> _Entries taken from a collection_

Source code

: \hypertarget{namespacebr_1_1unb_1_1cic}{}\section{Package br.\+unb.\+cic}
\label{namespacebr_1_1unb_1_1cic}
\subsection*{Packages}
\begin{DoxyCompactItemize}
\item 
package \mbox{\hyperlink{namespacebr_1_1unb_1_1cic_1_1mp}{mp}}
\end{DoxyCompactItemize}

> _Problem description_
Show the lines from the data above that contain the string "DoxyCompactItemize".

> _Exercise answer_
\begin{DoxyCompactItemize}
\end{DoxyCompactItemize}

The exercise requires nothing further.